## Your objective
Print nothing but the lines below starting at the line that holds "This is a mini-project" and ending at the line that holds "It handle multiple", including both, each exactly as written.

(Data extracted from a collection)
* * * *

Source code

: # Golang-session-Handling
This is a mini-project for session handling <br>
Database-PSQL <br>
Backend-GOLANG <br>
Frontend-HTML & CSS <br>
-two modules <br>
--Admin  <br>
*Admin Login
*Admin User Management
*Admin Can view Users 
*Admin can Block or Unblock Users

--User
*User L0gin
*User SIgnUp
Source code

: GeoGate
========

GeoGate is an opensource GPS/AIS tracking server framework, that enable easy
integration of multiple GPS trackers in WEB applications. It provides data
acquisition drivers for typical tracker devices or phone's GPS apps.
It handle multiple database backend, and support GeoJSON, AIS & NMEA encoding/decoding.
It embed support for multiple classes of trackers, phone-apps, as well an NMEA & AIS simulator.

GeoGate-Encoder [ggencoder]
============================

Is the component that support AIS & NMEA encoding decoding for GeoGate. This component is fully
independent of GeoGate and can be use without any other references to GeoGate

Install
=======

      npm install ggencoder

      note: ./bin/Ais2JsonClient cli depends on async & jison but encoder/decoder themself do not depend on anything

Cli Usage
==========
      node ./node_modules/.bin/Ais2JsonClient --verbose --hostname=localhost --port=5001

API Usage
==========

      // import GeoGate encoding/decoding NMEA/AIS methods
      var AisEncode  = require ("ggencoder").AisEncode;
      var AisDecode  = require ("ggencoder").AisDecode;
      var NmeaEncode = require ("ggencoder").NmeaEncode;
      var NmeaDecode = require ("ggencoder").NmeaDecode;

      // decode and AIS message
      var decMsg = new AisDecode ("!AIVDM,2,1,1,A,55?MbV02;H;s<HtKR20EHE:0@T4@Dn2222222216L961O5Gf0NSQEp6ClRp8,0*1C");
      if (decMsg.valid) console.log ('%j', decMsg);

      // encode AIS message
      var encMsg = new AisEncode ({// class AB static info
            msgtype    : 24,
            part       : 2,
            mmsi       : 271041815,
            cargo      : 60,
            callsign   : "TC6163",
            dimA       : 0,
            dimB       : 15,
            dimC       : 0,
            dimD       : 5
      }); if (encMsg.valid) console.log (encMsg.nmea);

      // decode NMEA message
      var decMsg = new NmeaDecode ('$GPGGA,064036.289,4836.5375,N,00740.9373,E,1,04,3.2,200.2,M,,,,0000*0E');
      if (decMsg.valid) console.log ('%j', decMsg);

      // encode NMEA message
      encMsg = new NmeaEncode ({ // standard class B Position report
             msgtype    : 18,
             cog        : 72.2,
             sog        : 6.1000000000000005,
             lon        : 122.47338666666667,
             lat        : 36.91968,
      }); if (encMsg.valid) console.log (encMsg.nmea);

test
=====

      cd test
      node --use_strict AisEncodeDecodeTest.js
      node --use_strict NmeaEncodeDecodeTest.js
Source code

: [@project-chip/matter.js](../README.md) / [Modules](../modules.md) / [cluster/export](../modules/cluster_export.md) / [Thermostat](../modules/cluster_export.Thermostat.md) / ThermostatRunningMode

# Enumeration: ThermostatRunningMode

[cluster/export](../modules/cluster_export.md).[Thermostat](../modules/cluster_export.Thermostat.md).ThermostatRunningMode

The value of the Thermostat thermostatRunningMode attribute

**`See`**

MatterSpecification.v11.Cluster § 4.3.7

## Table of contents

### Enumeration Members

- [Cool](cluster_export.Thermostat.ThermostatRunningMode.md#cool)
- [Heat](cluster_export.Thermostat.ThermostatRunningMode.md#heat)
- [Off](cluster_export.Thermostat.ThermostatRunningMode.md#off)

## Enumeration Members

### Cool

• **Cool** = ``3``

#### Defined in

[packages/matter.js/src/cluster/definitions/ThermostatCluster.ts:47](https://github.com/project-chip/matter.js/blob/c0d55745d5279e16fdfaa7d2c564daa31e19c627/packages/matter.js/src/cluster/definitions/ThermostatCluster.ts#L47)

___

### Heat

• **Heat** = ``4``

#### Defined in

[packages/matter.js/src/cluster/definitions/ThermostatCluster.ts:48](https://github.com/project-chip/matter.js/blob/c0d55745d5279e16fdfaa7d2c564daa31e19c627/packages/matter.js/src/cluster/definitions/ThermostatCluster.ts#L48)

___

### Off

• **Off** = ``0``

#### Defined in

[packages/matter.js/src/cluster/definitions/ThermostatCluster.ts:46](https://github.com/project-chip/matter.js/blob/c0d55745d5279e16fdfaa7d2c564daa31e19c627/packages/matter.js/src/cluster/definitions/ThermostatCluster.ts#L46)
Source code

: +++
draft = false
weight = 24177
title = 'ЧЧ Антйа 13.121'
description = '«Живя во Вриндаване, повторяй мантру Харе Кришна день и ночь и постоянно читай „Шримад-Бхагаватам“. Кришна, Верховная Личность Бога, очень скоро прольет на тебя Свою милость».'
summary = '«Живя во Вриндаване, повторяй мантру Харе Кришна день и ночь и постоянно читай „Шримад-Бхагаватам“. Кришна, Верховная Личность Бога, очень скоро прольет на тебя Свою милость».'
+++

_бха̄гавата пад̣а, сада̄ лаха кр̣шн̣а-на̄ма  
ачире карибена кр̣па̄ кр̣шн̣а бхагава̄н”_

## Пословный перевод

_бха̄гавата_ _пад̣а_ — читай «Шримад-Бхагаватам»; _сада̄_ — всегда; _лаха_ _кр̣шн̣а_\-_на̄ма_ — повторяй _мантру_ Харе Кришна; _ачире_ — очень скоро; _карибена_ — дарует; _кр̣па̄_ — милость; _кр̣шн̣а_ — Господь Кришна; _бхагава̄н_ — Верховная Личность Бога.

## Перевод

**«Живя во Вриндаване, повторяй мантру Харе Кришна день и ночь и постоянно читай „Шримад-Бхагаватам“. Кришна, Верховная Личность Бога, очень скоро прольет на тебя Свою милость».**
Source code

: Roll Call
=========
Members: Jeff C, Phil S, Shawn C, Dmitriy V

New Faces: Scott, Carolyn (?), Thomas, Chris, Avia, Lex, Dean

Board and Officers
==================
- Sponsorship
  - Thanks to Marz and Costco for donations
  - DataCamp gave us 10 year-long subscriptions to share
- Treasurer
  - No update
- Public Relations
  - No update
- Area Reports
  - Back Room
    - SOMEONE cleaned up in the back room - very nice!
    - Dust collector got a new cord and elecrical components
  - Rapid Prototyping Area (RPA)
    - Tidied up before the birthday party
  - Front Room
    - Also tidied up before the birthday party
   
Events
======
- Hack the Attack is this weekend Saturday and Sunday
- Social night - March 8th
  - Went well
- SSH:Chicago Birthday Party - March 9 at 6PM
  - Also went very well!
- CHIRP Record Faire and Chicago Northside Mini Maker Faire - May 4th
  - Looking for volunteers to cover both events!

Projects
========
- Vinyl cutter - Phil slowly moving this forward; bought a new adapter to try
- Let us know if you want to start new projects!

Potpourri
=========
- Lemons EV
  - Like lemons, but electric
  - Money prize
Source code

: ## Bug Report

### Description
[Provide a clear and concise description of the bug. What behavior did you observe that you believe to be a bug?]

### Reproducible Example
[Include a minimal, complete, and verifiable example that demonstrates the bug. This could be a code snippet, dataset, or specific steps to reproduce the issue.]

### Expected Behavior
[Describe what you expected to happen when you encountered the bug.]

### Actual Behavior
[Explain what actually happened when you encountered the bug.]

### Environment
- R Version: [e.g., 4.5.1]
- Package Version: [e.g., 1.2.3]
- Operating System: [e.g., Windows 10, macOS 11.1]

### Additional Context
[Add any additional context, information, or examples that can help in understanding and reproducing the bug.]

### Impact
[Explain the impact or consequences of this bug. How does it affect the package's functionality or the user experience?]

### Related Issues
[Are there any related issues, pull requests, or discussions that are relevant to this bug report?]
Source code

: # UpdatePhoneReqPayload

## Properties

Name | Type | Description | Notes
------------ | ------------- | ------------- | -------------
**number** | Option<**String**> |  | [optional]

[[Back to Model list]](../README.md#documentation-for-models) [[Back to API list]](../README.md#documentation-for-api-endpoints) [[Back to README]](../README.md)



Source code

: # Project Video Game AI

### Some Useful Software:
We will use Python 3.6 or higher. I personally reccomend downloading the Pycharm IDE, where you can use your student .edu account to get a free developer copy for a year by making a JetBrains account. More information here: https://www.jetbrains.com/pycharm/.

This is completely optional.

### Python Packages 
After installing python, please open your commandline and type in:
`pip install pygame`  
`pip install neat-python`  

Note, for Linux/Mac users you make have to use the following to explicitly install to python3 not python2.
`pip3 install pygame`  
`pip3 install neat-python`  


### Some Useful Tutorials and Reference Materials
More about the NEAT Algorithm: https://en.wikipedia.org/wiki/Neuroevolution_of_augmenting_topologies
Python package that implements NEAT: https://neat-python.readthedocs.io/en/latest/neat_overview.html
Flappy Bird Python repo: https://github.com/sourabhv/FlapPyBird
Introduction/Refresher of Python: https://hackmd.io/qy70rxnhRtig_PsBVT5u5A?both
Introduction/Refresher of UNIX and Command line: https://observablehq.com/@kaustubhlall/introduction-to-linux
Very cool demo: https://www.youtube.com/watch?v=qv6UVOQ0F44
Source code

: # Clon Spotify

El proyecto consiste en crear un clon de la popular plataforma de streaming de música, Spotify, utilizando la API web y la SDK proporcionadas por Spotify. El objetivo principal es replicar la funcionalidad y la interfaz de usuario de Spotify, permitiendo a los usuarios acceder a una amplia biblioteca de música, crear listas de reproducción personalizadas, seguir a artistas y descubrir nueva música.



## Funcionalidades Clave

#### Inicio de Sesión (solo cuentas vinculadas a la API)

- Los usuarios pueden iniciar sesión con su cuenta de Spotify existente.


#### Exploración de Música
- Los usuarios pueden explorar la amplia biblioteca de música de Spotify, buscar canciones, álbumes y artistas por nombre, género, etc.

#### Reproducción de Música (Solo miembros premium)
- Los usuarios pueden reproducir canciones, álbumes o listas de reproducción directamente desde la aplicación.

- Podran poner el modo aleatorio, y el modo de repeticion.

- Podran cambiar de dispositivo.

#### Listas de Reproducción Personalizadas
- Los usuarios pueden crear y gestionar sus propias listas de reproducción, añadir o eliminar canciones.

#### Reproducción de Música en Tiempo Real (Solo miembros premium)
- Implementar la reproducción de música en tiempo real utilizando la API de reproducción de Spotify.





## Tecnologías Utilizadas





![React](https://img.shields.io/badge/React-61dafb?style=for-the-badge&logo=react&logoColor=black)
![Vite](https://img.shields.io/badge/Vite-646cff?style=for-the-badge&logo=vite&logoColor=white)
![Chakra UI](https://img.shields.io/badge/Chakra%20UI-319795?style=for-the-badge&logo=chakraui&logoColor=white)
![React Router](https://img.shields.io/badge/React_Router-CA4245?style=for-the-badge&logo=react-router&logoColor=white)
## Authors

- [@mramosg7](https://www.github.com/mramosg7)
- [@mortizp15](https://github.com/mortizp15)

* * * *

## Solution
This is a mini-project for session handling <br>
Database-PSQL <br>
Backend-GOLANG <br>
Frontend-HTML & CSS <br>
-two modules <br>
--Admin  <br>
*Admin Login
*Admin User Management
*Admin Can view Users 
*Admin can Block or Unblock Users

--User
*User L0gin
*User SIgnUp
Source code

: GeoGate
========

GeoGate is an opensource GPS/AIS tracking server framework, that enable easy
integration of multiple GPS trackers in WEB applications. It provides data
acquisition drivers for typical tracker devices or phone's GPS apps.
It handle multiple database backend, and support GeoJSON, AIS & NMEA encoding/decoding.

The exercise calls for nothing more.